### WHAT THIS TASK INVOLVES
Only the lines of the data below from the one with "All of these" through the one with "In fact, the" are wanted. Repeat them exactly.

____

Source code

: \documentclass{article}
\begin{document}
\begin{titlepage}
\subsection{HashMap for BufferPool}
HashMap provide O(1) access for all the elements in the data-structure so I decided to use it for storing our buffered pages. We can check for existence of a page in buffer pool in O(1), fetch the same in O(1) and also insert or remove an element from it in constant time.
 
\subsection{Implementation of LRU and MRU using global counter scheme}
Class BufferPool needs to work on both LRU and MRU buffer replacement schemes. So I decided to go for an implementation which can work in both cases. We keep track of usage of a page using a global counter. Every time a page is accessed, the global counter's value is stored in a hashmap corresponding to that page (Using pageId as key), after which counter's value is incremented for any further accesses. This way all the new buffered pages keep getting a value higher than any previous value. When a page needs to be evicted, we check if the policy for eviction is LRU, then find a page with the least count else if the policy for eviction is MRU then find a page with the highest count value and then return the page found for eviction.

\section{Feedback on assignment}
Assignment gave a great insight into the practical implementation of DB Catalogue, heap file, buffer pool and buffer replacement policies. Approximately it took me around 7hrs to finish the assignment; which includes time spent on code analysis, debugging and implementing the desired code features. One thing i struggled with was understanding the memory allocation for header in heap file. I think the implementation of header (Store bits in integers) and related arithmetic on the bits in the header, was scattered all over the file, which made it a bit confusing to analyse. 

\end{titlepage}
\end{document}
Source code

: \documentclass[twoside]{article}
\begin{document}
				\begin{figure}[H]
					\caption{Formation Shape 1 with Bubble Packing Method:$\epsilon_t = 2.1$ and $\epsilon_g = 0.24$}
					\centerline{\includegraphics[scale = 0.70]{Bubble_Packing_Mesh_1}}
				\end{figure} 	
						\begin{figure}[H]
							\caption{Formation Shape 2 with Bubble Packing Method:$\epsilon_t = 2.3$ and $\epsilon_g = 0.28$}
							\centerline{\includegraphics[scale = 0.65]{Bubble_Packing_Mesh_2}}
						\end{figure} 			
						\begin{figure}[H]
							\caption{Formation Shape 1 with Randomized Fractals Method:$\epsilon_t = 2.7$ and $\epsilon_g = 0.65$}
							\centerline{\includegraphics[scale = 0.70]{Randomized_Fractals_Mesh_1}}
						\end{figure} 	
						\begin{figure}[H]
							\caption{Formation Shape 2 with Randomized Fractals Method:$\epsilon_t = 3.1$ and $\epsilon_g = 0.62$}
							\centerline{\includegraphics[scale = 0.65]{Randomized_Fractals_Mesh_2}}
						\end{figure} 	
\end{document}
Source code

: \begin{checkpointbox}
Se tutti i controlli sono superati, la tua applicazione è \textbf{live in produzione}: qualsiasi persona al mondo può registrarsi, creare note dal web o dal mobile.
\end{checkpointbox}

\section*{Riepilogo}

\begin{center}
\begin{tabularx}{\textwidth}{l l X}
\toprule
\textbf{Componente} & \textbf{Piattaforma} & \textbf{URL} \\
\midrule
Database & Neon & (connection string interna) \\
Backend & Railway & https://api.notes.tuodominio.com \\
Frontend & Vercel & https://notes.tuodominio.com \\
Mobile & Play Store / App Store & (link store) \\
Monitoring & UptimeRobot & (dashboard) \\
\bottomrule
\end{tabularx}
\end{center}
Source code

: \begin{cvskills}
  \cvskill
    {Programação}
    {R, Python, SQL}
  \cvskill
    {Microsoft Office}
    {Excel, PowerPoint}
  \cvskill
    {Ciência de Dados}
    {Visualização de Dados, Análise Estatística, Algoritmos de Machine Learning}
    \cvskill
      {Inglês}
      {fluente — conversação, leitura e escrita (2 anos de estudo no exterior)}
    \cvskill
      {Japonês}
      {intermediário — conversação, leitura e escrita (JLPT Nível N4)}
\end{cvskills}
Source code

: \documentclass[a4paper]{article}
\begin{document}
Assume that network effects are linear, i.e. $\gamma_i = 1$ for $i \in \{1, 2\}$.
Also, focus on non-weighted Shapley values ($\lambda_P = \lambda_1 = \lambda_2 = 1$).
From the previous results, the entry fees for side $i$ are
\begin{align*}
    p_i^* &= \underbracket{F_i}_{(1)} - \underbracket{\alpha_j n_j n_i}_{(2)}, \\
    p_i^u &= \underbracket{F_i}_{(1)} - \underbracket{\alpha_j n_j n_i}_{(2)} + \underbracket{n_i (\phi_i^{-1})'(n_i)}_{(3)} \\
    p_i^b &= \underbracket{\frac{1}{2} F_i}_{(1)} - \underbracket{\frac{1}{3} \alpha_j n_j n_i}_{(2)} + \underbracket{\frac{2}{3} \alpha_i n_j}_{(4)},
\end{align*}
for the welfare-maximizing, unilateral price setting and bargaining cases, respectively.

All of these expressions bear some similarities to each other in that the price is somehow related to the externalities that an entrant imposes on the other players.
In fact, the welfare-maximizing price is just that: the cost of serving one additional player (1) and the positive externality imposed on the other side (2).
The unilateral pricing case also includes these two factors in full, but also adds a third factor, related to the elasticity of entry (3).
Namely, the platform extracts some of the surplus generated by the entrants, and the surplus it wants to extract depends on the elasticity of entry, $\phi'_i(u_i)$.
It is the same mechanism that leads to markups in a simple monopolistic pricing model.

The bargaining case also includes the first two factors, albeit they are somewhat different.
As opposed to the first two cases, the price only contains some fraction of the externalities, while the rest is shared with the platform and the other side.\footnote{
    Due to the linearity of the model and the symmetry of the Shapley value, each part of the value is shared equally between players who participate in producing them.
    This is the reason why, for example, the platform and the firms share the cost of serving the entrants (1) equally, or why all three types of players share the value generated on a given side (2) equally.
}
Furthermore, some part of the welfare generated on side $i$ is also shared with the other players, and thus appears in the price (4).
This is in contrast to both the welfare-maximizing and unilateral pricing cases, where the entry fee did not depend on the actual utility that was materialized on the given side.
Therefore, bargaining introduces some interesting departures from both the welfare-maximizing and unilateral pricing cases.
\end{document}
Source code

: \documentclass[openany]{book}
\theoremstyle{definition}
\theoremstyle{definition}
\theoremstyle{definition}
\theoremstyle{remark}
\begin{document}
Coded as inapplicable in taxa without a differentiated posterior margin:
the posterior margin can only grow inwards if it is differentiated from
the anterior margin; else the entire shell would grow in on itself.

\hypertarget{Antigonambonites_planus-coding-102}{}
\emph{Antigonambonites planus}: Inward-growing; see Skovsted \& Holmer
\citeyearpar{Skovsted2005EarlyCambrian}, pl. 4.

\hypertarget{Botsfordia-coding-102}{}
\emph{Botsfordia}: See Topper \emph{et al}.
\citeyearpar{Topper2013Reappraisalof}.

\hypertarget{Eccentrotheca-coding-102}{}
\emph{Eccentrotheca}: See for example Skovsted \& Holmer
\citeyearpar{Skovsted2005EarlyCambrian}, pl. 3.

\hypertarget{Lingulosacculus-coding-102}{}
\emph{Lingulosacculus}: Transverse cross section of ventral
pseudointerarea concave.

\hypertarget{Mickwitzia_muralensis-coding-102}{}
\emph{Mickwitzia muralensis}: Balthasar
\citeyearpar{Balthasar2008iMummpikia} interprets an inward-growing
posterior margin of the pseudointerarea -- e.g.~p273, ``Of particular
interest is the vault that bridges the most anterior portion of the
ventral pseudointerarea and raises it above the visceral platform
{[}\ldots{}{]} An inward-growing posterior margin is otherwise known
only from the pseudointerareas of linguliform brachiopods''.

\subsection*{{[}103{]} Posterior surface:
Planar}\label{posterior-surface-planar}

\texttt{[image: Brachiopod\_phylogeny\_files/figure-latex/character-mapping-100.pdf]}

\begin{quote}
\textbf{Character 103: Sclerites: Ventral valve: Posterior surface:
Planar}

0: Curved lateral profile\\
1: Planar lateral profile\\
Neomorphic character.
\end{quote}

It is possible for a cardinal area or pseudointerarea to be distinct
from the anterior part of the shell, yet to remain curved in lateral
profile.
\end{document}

____

### RESPONSE FOR THIS EXERCISE
All of these expressions bear some similarities to each other in that the price is somehow related to the externalities that an entrant imposes on the other players.
In fact, the welfare-maximizing price is just that: the cost of serving one additional player (1) and the positive externality imposed on the other side (2).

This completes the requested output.